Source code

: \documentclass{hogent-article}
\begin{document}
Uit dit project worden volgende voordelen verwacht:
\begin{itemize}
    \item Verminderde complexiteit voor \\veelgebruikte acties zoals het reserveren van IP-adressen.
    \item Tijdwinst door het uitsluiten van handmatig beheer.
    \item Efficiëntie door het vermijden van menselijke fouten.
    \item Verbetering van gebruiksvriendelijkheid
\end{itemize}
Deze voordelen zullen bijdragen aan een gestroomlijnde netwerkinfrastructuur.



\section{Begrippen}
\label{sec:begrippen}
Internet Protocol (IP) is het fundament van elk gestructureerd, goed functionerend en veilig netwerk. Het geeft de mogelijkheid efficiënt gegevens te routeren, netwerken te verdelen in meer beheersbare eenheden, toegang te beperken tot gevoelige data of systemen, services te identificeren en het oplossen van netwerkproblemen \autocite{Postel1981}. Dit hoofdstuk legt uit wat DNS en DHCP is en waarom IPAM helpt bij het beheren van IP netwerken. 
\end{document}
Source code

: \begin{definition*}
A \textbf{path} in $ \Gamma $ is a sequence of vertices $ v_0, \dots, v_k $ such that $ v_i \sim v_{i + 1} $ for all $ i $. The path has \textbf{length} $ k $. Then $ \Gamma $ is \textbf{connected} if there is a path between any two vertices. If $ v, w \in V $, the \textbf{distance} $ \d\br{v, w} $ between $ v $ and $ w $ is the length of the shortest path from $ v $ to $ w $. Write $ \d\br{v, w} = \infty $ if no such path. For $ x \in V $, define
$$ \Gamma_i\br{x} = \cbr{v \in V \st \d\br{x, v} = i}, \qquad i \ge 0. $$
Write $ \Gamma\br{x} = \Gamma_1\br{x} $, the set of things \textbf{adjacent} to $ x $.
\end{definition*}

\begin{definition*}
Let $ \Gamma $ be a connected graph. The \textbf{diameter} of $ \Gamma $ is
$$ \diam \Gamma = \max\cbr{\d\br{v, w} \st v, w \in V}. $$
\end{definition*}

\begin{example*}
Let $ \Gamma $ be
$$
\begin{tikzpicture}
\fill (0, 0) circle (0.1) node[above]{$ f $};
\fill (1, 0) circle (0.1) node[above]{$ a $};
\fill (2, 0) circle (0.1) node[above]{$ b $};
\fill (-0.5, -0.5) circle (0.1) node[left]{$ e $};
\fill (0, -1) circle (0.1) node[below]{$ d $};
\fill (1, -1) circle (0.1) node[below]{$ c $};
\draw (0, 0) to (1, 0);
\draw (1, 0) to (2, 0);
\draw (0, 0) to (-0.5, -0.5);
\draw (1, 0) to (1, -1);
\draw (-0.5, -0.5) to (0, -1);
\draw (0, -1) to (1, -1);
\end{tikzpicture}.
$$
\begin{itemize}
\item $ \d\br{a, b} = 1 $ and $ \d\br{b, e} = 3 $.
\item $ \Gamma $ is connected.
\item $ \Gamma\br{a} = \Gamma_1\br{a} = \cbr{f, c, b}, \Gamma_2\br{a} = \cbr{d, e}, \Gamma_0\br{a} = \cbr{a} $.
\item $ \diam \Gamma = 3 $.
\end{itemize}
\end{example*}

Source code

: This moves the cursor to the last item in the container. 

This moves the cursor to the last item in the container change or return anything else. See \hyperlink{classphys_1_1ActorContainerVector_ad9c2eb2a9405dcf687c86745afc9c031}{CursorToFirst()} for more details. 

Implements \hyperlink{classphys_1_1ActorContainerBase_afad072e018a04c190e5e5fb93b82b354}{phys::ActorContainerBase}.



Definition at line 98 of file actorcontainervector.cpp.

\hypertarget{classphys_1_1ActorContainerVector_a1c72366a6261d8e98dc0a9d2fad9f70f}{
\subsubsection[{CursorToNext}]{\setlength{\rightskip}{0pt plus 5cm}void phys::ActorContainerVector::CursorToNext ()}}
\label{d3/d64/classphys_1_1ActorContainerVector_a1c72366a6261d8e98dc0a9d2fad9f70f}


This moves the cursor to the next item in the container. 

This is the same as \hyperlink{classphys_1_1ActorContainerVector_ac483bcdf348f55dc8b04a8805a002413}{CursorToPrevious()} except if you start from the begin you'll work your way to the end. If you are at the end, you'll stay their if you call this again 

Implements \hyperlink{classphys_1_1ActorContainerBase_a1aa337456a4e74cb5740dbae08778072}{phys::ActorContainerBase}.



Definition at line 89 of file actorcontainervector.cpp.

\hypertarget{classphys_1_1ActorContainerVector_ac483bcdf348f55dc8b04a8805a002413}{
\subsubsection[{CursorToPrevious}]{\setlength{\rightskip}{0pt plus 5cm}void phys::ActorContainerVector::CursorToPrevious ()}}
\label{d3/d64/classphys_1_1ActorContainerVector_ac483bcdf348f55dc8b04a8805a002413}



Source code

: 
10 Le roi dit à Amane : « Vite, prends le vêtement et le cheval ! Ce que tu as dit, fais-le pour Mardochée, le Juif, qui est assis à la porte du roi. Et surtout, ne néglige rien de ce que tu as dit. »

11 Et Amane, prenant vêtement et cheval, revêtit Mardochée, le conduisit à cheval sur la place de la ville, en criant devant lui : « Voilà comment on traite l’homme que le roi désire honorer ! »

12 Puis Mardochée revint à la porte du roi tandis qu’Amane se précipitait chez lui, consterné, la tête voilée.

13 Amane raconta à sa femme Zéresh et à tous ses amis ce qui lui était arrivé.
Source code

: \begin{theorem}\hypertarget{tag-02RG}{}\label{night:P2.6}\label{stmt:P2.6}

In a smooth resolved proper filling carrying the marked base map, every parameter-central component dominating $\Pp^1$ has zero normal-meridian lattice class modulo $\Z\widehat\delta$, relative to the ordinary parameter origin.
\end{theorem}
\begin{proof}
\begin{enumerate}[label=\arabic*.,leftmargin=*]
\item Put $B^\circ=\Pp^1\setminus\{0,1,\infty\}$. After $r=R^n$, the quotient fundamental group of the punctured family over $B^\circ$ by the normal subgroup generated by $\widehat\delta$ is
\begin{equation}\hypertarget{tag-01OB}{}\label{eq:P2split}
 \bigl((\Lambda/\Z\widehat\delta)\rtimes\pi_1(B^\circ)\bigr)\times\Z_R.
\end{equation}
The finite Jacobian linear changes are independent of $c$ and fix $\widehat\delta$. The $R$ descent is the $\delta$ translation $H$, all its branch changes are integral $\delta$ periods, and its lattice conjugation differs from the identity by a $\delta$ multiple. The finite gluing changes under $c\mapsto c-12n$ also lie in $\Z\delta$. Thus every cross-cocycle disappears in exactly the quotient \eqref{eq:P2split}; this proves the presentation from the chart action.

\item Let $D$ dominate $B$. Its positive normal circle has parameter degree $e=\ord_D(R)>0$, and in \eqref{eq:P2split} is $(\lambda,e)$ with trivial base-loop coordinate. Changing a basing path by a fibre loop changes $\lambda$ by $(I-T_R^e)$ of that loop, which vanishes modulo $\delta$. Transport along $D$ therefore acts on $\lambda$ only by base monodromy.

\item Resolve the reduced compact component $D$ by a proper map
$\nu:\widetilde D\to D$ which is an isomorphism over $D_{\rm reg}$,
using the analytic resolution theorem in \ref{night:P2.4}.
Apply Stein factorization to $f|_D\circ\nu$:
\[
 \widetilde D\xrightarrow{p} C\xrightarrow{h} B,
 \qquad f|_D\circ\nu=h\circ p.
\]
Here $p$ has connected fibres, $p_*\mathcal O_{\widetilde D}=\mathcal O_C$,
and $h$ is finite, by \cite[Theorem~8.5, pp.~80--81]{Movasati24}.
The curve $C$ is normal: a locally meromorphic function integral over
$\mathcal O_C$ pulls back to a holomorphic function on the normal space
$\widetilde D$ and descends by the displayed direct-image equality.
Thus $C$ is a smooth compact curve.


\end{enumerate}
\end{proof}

* * * * * * *

**About this exercise**: After locating the line holding "to (-0.5, -0.5);" above, output exactly that line and every line after it through the line holding "last item in the container.". Include nothing else.

**Solution for this exercise**:
\draw (0, 0) to (-0.5, -0.5);
\draw (1, 0) to (1, -1);
\draw (-0.5, -0.5) to (0, -1);
\draw (0, -1) to (1, -1);
\end{tikzpicture}.
$$
\begin{itemize}
\item $ \d\br{a, b} = 1 $ and $ \d\br{b, e} = 3 $.
\item $ \Gamma $ is connected.
\item $ \Gamma\br{a} = \Gamma_1\br{a} = \cbr{f, c, b}, \Gamma_2\br{a} = \cbr{d, e}, \Gamma_0\br{a} = \cbr{a} $.
\item $ \diam \Gamma = 3 $.
\end{itemize}
\end{example*}

Source code

: This moves the cursor to the last item in the container. 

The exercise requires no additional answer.